Wednesday, February 13, 2013

Sympathetic Realism in Nineteenth-Century British Fiction

By Rae Greiner
Indiana University

Baltimore: Johns Hopkins University Press, 2012

This book proposes a new model for understanding the “sympathetic realism” of the nineteenth-century realists. Sympathetic Realism reads fictional works by novelists such as Jane Austen, Charles Dickens, George Eliot, Joseph Conrad, and Henry James, as well as philosophical and historical writings by authors such as Jeremy Bentham, in order to demonstrate the ways in which the protocols of sympathetic imagining, developed (especially) by Adam Smith in The Theory of Moral Sentiments (1759), are at work in the forms, rather than simply in the contents, of these works. Such a sympathy does more than foster emotional identification with others. It provides a way of thinking “along with” them. By abstracting feeling away from its origins, by turning feelings into figures of speech, sympathy enables much more than emotional sharing, for it need not involve feeling at all. Sympathy’s most important contribution is not one-to-one emotional matching but instead a more mundane, more ordinary sense of comfortable, proximate agreement with others, a shared mentality or state of mind. Thus its most profound effect: sympathy produces realism. It is the cognitive process enabling us to experience a world held in common with others, to feel confident that our perceptions are theirs.   

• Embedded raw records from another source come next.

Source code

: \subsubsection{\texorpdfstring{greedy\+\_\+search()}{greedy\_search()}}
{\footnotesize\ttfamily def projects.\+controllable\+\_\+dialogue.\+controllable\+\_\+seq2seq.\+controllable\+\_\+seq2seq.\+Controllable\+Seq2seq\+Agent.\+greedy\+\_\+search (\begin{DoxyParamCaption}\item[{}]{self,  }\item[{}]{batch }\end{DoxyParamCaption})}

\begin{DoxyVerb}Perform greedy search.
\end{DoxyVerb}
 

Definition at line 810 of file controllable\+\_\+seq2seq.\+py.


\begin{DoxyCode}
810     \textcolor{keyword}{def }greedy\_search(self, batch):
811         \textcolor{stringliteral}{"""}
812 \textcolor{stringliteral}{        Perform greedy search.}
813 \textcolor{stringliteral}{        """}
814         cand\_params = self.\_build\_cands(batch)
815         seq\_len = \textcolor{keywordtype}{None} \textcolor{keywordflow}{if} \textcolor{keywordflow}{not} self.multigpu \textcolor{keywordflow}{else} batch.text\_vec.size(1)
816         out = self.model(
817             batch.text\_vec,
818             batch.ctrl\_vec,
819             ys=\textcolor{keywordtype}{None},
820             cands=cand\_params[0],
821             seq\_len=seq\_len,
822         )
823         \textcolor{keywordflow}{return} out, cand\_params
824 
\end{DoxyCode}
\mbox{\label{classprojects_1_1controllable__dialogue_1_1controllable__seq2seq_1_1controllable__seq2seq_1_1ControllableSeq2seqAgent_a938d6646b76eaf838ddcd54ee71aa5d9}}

Sympathetic Realism revises standard accounts of sympathy and realism. It considers sympathy as a way of thinking, an imaginative operation. Sympathy is neither an emotion in its own right nor an activity in which feeling necessarily results, but is instead the imaginative process through which the real is substantiated.  Neither sympathy nor the sympathetic realism of the novelists and writers in question stakes a claim on transparency. The sympathetic realism operating in their works functions as a means of provisional understanding, aware that we neither have nor should desire unencumbered access to other minds. Critics who describe realism as a “habit of mind,” and who define nineteenth-century literary realism in particular as an historicizing mode, thus describe what sympathetic realism feels like for readers and for (some) characters alike: as a way of inhabiting the mindsets out of which arise a sense of historical reality, a collective confidence in shared human sentiments and beliefs.